10.1.1.0/24         RIP    100  1            11.3.1.1        Vlan300

10.2.1.0/24         RIP    100  1            11.3.1.1        Vlan300

10.5.1.0/24         RIP    100  1            11.3.1.1        Vlan300

10.6.1.0/24         RIP    100  1            11.3.1.1        Vlan300

11.3.1.0/24         Direct 0    0            11.3.1.2        Vlan300

11.3.1.2/32         Direct 0    0            127.0.0.1       InLoop0

11.4.1.0/24         Direct 0    0            11.4.1.2        Vlan400

11.4.1.2/32         Direct 0    0            127.0.0.1       InLoop0

127.0.0.0/8         Direct 0    0            127.0.0.1       InLoop0

127.0.0.1/32        Direct 0    0            127.0.0.1       InLoop0

4)        Configure route summarization on Switch C and advertise only the summary route 10.0.0.0/8.

[SwitchC] interface vlan-interface 300

[SwitchC-Vlan-interface300] rip summary-address 10.0.0.0 8

# Display the routing table information of Switch D.

[SwitchD] display ip routing-table

Routing Tables: Public

         Destinations : 7        Routes : 7

 

Destination/Mask    Proto  Pre  Cost         NextHop         Interface

 

10.0.0.0/8          RIP    100  1            11.3.1.1        Vlan300

11.3.1.0/24         Direct 0    0            11.3.1.2        Vlan300

11.3.1.2/32         Direct 0    0            127.0.0.1       InLoop0

11.4.1.0/24         Direct 0    0            11.4.1.2        Vlan400

11.4.1.2/32         Direct 0    0            127.0.0.1       InLoop0

127.0.0.0/8         Direct 0    0            127.0.0.1       InLoop0

127.0.0.1/32        Direct 0    0            127.0.0.1       InLoop0

Troubleshooting RIP

No RIP Updates Received

Symptom:

No RIP updates are received when the links work well.

Analysis:

After enabling RIP, you must use the network command to enable corresponding interfaces.
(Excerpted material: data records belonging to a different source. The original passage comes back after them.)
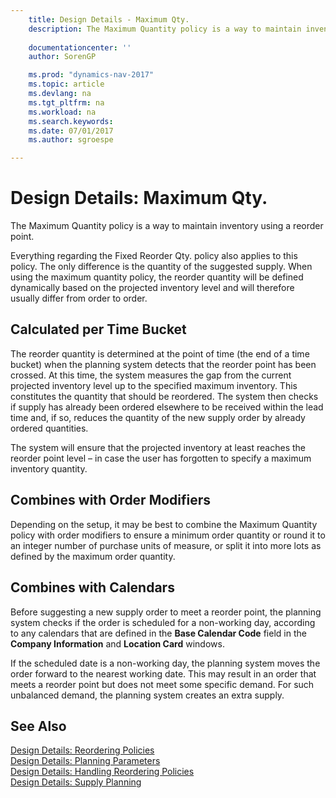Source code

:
 ```yaml
---
    title: Design Details - Maximum Qty. 
    description: The Maximum Quantity policy is a way to maintain inventory using a reorder point.
    
    documentationcenter: ''
    author: SorenGP

    ms.prod: "dynamics-nav-2017"
    ms.topic: article
    ms.devlang: na
    ms.tgt_pltfrm: na
    ms.workload: na
    ms.search.keywords:
    ms.date: 07/01/2017
    ms.author: sgroespe

---
```

# Design Details: Maximum Qty.
The Maximum Quantity policy is a way to maintain inventory using a reorder point.  
  
 Everything regarding the Fixed Reorder Qty. policy also applies to this policy. The only difference is the quantity of the suggested supply. When using the maximum quantity policy, the reorder quantity will be defined dynamically based on the projected inventory level and will therefore usually differ from order to order.  
  
## Calculated per Time Bucket  
 The reorder quantity is determined at the point of time (the end of a time bucket) when the planning system detects that the reorder point has been crossed. At this time, the system measures the gap from the current projected inventory level up to the specified maximum inventory. This constitutes the quantity that should be reordered. The system then checks if supply has already been ordered elsewhere to be received within the lead time and, if so, reduces the quantity of the new supply order by already ordered quantities.  
  
 The system will ensure that the projected inventory at least reaches the reorder point level – in case the user has forgotten to specify a maximum inventory quantity.  
  
## Combines with Order Modifiers  
 Depending on the setup, it may be best to combine the Maximum Quantity policy with order modifiers to ensure a minimum order quantity or round it to an integer number of purchase units of measure, or split it into more lots as defined by the maximum order quantity.  
  
## Combines with Calendars  
 Before suggesting a new supply order to meet a reorder point, the planning system checks if the order is scheduled for a non-working day, according to any calendars that are  defined in the **Base Calendar Code** field in the **Company Information** and **Location Card** windows.  
  
 If the scheduled date is a non-working day, the planning system moves the order forward to the nearest working date. This may result in an order that meets a reorder point but does not meet some specific demand. For such unbalanced demand, the planning system creates an extra supply.  
  
## See Also  
 [Design Details: Reordering Policies](design-details-reordering-policies.md)   
 [Design Details: Planning Parameters](design-details-planning-parameters.md)   
 [Design Details: Handling Reordering Policies](design-details-handling-reordering-policies.md)   
 [Design Details: Supply Planning](design-details-supply-planning.md)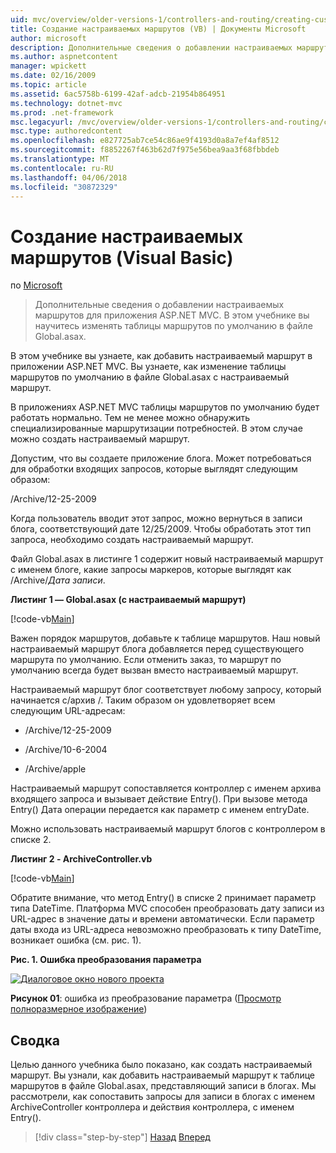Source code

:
 ```yaml
---
uid: mvc/overview/older-versions-1/controllers-and-routing/creating-custom-routes-vb
title: Создание настраиваемых маршрутов (VB) | Документы Microsoft
author: microsoft
description: Дополнительные сведения о добавлении настраиваемых маршрутов для приложения ASP.NET MVC. В этом учебнике вы научитесь изменять таблицы маршрутов по умолчанию в файле Global.asax.
ms.author: aspnetcontent
manager: wpickett
ms.date: 02/16/2009
ms.topic: article
ms.assetid: 6ac5758b-6199-42af-adcb-21954b864951
ms.technology: dotnet-mvc
ms.prod: .net-framework
msc.legacyurl: /mvc/overview/older-versions-1/controllers-and-routing/creating-custom-routes-vb
msc.type: authoredcontent
ms.openlocfilehash: e827725ab7ce54c86ae9f4193d0a8a7ef4af8512
ms.sourcegitcommit: f8852267f463b62d7f975e56bea9aa3f68fbbdeb
ms.translationtype: MT
ms.contentlocale: ru-RU
ms.lasthandoff: 04/06/2018
ms.locfileid: "30872329"
---
```

<a name="creating-custom-routes-vb"></a>Создание настраиваемых маршрутов (Visual Basic)
====================
по [Microsoft](https://github.com/microsoft)

> Дополнительные сведения о добавлении настраиваемых маршрутов для приложения ASP.NET MVC. В этом учебнике вы научитесь изменять таблицы маршрутов по умолчанию в файле Global.asax.


В этом учебнике вы узнаете, как добавить настраиваемый маршрут в приложении ASP.NET MVC. Вы узнаете, как изменение таблицы маршрутов по умолчанию в файле Global.asax с настраиваемый маршрут.

В приложениях ASP.NET MVC таблицы маршрутов по умолчанию будет работать нормально. Тем не менее можно обнаружить специализированные маршрутизации потребностей. В этом случае можно создать настраиваемый маршрут.

Допустим, что вы создаете приложение блога. Может потребоваться для обработки входящих запросов, которые выглядят следующим образом:

/Archive/12-25-2009

Когда пользователь вводит этот запрос, можно вернуться в записи блога, соответствующий дате 12/25/2009. Чтобы обработать этот тип запроса, необходимо создать настраиваемый маршрут.

Файл Global.asax в листинге 1 содержит новый настраиваемый маршрут с именем блоге, какие запросы маркеров, которые выглядят как /Archive/*Дата записи*.

**Листинг 1 — Global.asax (с настраиваемый маршрут)**

[!code-vb[Main](creating-custom-routes-vb/samples/sample1.vb)]

Важен порядок маршрутов, добавьте к таблице маршрутов. Наш новый настраиваемый маршрут блога добавляется перед существующего маршрута по умолчанию. Если отменить заказ, то маршрут по умолчанию всегда будет вызван вместо настраиваемый маршрут.

Настраиваемый маршрут блог соответствует любому запросу, который начинается с/архив /. Таким образом он удовлетворяет всем следующим URL-адресам:

- /Archive/12-25-2009

- /Archive/10-6-2004

- /Archive/apple

Настраиваемый маршрут сопоставляется контроллер с именем архива входящего запроса и вызывает действие Entry(). При вызове метода Entry() Дата операции передается как параметр с именем entryDate.

Можно использовать настраиваемый маршрут блогов с контроллером в списке 2.

**Листинг 2 - ArchiveController.vb**

[!code-vb[Main](creating-custom-routes-vb/samples/sample2.vb)]

Обратите внимание, что метод Entry() в списке 2 принимает параметр типа DateTime. Платформа MVC способен преобразовать дату записи из URL-адрес в значение даты и времени автоматически. Если параметр даты входа из URL-адреса невозможно преобразовать к типу DateTime, возникает ошибка (см. рис. 1).

**Рис. 1. Ошибка преобразования параметра**


[![Диалоговое окно нового проекта](creating-custom-routes-vb/_static/image1.jpg)](creating-custom-routes-vb/_static/image1.png)

**Рисунок 01**: ошибка из преобразование параметра ([Просмотр полноразмерное изображение](creating-custom-routes-vb/_static/image2.png))


## <a name="summary"></a>Сводка

Целью данного учебника было показано, как создать настраиваемый маршрут. Вы узнали, как добавить настраиваемый маршрут к таблице маршрутов в файле Global.asax, представляющий записи в блогах. Мы рассмотрели, как сопоставить запросы для записи в блогах с именем ArchiveController контроллера и действия контроллера, с именем Entry().

> [!div class="step-by-step"]
> [Назад](asp-net-mvc-controller-overview-vb.md)
> [Вперед](creating-a-route-constraint-vb.md)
Make sure no interfaces are disabled from handling RIP messages.

If the peer is configured to send multicast messages, the same should be configured on the local end.

Solution:

l          Use the display current-configuration command to check RIP configuration

l          Use the display rip command to check whether some interface is disabled

Route Oscillation Occurred

Symptom:

When all links work well, route oscillation occurs on the RIP network. After displaying the routing table, you may find some routes appear and disappear in the routing table intermittently.

Analysis:

In the RIP network, make sure all the same timers within the whole network are identical and relationships between timers are reasonable. For example, the timeout timer value should be greater than the update timer value.

Solution:

l          Use the display rip command to check the configuration of RIP timers

l          Use the timers command to adjust timers properly.